Indicate how many lines in the listing below contain the word "height". No other output is permitted.
Start of DATA FOR PROCESSING
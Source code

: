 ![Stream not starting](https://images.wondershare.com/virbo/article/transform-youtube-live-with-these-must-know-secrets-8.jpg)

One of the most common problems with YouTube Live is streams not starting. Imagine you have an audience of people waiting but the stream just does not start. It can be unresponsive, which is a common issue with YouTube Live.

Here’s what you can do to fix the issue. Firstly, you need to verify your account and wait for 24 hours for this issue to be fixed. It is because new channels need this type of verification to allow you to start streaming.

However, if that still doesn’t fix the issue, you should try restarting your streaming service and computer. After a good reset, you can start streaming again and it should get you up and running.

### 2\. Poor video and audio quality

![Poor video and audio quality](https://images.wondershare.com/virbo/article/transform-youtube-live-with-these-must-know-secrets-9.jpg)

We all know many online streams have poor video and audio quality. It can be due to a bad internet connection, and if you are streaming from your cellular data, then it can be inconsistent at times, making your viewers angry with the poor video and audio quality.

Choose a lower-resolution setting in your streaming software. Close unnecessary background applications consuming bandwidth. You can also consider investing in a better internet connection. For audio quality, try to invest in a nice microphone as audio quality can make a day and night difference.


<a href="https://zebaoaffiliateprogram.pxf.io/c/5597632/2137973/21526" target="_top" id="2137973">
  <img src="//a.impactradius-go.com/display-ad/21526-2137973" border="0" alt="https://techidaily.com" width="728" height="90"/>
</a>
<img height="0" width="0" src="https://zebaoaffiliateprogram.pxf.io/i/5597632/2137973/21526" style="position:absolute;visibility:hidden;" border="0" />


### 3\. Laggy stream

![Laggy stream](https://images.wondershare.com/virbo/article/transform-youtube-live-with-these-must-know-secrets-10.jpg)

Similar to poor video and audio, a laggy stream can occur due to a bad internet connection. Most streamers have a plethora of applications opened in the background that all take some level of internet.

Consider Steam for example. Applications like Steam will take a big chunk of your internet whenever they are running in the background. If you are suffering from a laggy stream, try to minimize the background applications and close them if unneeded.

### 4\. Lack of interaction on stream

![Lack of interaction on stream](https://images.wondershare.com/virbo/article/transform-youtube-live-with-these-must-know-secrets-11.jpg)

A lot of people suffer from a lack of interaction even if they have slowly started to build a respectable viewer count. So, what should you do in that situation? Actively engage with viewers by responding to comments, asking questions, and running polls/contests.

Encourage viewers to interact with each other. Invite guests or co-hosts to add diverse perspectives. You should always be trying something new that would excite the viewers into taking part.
End of DATA FOR PROCESSING
» RESPONSE AREA: 2